I wrote in a post about lessons after finishing an editing pass that I’ve noticed through the years and five novels that my writing is definitely improving over time.
Now, while that’s a good thing, the fact is that practice should always make people better at something. That’s what should happen; it’s nothing rare. If your fifth book isn’t better written, more complex, and more engaging than the first one you wrote, that’s a big problem no matter who you are.

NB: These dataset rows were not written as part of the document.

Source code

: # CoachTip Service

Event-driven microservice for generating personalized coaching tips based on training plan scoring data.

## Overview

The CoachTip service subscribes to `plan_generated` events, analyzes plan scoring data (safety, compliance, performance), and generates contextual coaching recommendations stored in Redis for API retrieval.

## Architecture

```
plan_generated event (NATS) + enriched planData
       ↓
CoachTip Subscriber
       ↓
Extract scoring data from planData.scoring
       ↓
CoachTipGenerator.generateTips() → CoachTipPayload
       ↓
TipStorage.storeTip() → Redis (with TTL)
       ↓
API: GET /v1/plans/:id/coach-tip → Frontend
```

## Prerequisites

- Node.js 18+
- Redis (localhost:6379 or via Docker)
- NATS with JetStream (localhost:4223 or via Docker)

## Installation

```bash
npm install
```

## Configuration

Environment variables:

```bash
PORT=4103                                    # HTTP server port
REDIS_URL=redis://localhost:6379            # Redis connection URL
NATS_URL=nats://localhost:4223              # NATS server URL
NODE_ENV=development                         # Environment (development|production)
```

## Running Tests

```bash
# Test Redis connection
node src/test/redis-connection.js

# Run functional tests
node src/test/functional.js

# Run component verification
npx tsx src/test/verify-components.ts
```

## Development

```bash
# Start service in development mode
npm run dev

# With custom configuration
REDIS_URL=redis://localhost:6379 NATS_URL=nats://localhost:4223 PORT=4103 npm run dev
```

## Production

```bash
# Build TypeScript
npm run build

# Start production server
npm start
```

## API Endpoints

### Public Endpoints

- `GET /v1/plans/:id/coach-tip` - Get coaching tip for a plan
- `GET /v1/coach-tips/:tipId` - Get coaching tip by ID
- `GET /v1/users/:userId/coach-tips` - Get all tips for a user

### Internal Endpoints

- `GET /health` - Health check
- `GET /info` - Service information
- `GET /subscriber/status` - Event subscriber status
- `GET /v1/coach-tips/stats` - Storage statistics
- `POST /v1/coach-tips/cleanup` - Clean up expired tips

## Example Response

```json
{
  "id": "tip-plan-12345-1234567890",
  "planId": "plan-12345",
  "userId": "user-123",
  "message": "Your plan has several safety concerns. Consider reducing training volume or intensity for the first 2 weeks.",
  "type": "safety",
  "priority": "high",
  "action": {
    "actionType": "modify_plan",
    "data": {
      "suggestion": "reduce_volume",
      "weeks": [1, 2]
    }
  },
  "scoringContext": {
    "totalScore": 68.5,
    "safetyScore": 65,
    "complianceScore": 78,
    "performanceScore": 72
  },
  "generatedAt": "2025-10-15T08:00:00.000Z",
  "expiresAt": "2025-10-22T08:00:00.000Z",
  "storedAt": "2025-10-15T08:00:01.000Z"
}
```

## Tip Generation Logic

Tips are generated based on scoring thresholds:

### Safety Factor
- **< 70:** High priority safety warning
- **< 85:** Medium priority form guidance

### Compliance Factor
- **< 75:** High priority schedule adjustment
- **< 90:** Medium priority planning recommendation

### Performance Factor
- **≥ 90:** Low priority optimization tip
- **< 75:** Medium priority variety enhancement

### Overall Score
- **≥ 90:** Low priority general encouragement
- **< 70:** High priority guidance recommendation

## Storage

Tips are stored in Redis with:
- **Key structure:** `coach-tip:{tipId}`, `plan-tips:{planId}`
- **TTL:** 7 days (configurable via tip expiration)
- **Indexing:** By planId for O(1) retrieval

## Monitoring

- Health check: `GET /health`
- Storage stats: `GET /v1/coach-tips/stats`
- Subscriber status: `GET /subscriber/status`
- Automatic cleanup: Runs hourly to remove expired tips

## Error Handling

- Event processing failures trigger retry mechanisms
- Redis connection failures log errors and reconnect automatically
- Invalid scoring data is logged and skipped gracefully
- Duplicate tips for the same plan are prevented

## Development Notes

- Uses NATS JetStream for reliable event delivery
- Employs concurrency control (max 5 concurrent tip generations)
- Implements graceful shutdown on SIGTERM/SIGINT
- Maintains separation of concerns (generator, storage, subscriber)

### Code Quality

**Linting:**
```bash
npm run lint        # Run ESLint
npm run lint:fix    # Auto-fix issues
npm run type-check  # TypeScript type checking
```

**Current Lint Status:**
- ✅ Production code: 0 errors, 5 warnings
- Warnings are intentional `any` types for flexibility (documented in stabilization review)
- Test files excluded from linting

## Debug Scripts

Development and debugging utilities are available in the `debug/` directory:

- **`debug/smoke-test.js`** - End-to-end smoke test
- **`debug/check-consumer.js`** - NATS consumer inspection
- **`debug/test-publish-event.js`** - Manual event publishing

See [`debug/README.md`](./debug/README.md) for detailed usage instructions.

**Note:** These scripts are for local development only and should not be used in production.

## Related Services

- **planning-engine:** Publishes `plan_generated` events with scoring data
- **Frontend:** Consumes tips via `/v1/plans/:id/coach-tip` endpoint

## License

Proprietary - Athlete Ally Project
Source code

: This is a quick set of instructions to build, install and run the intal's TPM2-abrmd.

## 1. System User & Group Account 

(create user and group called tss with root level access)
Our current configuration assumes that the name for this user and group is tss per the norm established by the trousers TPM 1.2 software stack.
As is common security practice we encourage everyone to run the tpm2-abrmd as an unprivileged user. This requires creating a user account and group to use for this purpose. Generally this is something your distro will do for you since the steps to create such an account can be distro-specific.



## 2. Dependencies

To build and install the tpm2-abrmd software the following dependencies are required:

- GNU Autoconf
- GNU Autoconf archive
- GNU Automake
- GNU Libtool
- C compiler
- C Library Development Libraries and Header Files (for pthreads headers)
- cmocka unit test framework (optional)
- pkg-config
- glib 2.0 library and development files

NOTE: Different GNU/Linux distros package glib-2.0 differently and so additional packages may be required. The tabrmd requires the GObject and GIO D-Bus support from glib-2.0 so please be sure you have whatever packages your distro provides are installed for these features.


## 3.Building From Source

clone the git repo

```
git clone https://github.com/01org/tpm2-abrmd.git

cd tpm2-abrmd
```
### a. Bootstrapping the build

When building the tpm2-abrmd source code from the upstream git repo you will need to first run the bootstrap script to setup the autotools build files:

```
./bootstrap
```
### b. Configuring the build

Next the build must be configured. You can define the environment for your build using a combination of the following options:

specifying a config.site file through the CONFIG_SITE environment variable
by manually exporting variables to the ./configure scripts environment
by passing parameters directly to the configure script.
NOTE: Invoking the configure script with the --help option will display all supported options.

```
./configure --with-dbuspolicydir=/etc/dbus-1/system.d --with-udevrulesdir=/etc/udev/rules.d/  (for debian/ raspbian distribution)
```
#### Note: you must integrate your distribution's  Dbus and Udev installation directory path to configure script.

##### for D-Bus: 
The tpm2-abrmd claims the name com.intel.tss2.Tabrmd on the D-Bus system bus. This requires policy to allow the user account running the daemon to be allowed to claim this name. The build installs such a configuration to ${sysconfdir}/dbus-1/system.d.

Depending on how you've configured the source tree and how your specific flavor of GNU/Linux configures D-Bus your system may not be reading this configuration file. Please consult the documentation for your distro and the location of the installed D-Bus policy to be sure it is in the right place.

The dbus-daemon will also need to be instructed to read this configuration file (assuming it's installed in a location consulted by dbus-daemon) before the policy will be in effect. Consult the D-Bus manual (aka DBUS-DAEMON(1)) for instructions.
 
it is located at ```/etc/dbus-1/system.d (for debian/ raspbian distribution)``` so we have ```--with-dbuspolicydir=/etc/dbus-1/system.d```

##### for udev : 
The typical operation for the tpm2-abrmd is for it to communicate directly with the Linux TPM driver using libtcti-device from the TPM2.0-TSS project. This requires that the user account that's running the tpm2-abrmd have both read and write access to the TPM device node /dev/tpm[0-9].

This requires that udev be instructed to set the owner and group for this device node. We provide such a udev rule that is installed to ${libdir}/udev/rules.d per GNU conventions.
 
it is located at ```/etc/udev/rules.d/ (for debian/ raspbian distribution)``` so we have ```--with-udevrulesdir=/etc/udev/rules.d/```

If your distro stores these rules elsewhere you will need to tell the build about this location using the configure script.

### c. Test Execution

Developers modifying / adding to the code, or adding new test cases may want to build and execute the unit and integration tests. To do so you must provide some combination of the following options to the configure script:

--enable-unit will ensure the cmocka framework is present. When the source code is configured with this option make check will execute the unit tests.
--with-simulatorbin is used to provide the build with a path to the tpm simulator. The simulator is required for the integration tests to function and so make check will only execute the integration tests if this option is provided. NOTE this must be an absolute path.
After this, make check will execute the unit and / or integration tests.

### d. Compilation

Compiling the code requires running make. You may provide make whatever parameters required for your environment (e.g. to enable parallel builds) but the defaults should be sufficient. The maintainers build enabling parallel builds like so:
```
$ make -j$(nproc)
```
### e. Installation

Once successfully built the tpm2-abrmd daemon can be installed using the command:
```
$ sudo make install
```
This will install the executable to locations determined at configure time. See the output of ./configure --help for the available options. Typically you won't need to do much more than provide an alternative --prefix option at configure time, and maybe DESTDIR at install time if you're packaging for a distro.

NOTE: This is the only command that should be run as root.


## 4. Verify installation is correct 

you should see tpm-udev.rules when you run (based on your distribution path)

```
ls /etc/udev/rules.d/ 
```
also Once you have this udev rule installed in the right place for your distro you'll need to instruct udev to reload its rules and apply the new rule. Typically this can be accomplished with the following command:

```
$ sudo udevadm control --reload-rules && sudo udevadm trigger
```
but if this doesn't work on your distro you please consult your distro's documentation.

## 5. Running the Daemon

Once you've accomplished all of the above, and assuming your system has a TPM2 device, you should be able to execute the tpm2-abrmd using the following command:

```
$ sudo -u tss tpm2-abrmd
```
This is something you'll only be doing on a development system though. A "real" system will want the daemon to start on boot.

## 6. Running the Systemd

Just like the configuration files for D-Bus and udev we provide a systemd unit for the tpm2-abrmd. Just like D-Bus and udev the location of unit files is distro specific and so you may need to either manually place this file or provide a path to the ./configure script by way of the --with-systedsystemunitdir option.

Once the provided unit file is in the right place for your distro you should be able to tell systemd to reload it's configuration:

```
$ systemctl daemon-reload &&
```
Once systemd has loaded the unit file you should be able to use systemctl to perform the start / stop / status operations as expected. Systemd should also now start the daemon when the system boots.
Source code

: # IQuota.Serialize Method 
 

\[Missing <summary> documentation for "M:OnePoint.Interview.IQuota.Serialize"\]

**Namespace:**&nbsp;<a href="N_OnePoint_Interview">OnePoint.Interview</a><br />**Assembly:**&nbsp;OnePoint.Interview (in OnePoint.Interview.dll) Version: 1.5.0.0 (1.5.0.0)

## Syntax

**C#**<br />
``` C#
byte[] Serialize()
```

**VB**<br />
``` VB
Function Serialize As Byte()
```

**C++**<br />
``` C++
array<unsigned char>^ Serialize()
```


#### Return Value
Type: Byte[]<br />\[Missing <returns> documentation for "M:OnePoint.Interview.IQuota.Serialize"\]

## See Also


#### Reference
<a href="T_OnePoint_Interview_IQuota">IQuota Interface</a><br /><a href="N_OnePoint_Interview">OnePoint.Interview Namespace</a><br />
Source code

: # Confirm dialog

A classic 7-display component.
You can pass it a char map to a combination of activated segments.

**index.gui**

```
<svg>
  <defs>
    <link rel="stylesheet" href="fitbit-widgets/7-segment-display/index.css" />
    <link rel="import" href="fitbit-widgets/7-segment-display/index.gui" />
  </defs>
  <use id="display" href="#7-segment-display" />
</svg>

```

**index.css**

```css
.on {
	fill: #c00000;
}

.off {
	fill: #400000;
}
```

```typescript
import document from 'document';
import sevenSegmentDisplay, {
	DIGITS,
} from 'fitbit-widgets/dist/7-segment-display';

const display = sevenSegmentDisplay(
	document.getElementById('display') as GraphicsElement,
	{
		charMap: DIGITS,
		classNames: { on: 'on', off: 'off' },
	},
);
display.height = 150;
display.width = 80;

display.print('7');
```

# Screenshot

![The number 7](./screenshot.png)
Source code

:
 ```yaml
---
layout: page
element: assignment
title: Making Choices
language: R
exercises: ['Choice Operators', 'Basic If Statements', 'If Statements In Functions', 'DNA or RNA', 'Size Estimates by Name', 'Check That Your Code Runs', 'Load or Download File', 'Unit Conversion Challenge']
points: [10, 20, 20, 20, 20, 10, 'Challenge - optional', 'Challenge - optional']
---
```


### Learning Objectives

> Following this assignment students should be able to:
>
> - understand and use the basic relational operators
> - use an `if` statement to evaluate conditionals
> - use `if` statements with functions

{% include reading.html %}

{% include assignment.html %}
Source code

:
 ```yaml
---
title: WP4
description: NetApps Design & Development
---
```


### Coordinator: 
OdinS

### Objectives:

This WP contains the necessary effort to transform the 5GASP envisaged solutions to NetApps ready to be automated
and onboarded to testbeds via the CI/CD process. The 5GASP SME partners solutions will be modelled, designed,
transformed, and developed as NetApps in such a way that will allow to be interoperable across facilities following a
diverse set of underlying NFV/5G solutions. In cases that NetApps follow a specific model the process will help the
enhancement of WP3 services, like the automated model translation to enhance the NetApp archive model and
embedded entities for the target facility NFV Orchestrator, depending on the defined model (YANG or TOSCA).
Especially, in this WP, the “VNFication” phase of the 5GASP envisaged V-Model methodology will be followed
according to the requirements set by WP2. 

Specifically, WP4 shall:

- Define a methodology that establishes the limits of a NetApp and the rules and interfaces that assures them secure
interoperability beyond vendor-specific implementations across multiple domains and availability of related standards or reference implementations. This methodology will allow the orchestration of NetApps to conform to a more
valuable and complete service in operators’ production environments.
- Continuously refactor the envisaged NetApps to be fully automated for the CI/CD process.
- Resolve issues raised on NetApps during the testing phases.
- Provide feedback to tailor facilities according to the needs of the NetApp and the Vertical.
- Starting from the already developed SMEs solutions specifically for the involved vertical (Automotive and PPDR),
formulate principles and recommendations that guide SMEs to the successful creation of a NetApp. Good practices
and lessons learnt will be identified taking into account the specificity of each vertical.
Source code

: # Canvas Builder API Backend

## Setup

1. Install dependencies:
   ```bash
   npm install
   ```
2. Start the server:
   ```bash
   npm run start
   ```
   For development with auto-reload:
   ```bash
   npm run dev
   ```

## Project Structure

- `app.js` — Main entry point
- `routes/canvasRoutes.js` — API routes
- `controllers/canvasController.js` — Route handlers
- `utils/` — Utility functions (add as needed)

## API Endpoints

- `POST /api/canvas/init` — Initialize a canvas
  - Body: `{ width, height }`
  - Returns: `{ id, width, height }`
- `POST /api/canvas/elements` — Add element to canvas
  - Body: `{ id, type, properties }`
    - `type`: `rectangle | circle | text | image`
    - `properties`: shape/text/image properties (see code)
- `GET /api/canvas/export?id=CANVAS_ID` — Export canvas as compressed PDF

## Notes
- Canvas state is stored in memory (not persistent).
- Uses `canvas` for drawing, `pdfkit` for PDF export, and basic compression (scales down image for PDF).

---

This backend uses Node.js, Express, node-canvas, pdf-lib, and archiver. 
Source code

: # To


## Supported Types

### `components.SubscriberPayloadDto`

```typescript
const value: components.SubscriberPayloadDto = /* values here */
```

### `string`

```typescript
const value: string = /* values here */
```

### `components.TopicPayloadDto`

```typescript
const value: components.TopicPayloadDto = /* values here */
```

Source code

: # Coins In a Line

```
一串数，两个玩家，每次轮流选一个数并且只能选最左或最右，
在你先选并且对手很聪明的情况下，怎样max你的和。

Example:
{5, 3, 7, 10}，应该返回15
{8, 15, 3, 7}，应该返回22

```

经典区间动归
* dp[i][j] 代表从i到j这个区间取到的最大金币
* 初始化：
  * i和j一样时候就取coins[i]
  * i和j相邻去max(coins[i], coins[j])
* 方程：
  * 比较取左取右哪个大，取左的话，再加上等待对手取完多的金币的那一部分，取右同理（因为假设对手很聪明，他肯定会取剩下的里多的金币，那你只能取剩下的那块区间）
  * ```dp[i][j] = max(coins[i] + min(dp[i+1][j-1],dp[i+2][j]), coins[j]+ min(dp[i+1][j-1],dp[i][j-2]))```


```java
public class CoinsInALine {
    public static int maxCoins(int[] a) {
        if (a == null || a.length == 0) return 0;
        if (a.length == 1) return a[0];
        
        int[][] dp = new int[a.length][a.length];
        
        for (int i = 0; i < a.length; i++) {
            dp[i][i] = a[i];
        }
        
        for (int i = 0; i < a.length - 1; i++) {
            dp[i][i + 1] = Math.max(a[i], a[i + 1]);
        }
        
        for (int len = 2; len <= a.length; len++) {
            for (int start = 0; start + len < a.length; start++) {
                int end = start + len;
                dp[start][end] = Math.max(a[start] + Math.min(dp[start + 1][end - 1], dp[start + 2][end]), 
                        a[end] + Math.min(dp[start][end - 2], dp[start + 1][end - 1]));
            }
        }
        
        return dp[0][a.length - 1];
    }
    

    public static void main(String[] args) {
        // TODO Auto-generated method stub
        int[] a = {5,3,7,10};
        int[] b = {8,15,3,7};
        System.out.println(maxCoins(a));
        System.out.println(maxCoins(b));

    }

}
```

The heart of my post is this: this improvement, I’ve come to notice, brings problems of its own. While I wrote and edited three novels before I released anything, it’s nonetheless very difficult for me to look through the documents that contain my early novels, because I end up seeing lots of things I want to change. It makes me debate whether I’d be wiser to re-edit and put up new editions of my published novels, or whether I should work on other, newer projects. (I choose new ones. The current ones. The temptation to re-edit is just my perfectionism talking…. I have four and five star reviews for my first published novels, so while they’re far from perfect, I have to take that as evidence that they’re nothing to be embarrassed about.)
I have to think every writer experiences this. As you gain experience and improve at the craft, it makes sense that you’d want to go back and redo, or “fix up,” your earlier work. It’s only natural. Every writer should always be determined to produce the best work within his or her power, or what are you doing writing? Still, it’s frustrating and painful. (Granted, it’s not AS bad as when I look back at the undergrad papers I wrote in Spanish. Now THAT is painful. If I ever wonder whether I wrote as poorly as my students, I have the evidence to remind me. For sure.)
I was just wondering how other people deal with this confidence-sucker? If you want to comment, feel free to leave your thoughts. If you’d rather not, at least now you know you’re not alone I’m there too!